_Your instructions_
Write out the stretch of lines below that begins at the line with "Additionally, move the" and ends at the line with "# Step 4, initializing", including both, exactly as given and nothing more.

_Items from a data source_
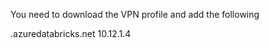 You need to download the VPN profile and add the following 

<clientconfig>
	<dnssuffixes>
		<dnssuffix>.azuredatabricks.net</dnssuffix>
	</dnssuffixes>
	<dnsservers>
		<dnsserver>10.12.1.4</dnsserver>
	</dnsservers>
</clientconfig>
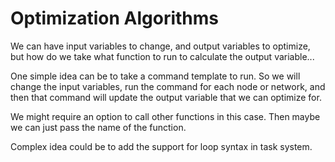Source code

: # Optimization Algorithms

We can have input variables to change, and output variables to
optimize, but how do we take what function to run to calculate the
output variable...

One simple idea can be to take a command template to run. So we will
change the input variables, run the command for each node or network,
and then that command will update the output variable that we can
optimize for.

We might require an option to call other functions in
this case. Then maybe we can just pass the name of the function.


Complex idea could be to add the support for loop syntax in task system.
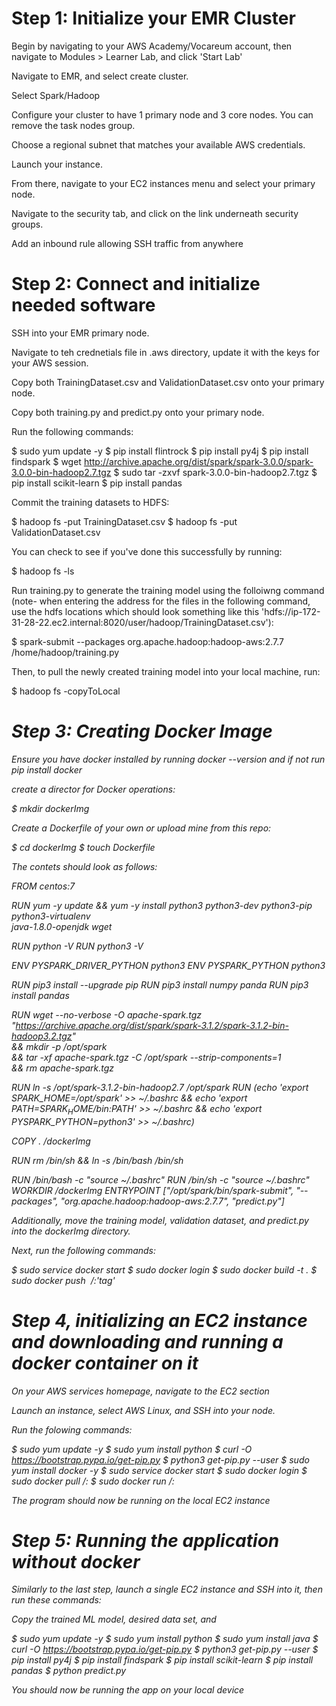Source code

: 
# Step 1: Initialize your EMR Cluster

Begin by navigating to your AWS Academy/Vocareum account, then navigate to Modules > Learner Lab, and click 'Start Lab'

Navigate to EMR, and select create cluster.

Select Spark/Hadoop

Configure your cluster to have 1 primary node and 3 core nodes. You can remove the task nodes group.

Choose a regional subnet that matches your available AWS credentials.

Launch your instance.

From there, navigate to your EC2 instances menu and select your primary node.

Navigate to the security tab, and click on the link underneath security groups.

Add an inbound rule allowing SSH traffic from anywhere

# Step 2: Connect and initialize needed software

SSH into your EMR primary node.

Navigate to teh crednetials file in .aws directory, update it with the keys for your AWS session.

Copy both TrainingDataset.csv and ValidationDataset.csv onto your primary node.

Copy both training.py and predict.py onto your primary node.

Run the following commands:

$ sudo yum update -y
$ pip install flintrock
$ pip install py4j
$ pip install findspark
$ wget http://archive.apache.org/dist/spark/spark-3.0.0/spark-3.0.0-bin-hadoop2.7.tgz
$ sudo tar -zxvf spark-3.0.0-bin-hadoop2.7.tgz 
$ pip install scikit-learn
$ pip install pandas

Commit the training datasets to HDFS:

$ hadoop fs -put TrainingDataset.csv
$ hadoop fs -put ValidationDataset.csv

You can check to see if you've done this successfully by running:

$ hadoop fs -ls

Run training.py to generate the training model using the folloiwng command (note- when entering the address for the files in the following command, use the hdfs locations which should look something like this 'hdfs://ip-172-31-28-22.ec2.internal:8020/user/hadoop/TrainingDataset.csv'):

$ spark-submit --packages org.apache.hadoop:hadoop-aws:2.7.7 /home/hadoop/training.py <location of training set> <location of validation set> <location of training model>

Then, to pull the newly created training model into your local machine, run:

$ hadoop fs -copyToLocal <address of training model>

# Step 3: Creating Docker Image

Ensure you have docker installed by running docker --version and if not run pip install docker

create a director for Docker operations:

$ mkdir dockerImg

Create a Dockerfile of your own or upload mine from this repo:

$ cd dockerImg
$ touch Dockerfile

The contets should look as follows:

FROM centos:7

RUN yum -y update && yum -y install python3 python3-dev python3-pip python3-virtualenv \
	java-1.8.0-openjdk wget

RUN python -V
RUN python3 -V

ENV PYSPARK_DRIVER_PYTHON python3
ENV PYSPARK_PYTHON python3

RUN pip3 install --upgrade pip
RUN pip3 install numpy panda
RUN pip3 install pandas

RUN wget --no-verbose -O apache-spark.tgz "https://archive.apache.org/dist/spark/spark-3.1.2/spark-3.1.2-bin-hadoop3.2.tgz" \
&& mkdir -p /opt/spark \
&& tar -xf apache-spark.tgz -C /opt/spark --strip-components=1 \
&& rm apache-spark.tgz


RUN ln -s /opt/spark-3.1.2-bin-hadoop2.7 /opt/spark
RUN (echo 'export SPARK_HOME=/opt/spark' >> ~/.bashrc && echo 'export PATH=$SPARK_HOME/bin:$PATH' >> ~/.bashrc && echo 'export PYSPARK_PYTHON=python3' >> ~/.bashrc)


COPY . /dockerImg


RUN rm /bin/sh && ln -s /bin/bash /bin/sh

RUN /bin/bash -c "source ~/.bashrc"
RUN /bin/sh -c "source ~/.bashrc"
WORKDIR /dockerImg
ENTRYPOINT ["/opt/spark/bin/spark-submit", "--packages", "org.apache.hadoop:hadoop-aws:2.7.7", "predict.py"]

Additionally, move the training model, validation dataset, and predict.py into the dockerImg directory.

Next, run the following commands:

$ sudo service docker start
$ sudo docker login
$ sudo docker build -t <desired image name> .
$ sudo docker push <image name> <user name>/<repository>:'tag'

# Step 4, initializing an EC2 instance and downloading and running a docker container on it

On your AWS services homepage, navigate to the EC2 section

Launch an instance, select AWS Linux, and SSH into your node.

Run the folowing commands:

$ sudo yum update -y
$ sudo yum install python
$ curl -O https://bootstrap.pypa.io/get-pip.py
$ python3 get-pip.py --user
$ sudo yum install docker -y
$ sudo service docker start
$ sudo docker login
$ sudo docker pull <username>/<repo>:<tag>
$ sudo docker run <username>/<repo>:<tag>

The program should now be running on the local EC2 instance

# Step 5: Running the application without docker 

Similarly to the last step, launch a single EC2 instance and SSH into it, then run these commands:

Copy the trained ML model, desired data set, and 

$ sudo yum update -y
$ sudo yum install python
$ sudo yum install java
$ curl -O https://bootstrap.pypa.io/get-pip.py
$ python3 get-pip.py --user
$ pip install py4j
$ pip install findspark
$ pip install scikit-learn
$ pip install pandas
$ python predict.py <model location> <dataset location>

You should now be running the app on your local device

_Response for this exercise_
Additionally, move the training model, validation dataset, and predict.py into the dockerImg directory.

Next, run the following commands:

$ sudo service docker start
$ sudo docker login
$ sudo docker build -t <desired image name> .
$ sudo docker push <image name> <user name>/<repository>:'tag'

# Step 4, initializing an EC2 instance and downloading and running a docker container on it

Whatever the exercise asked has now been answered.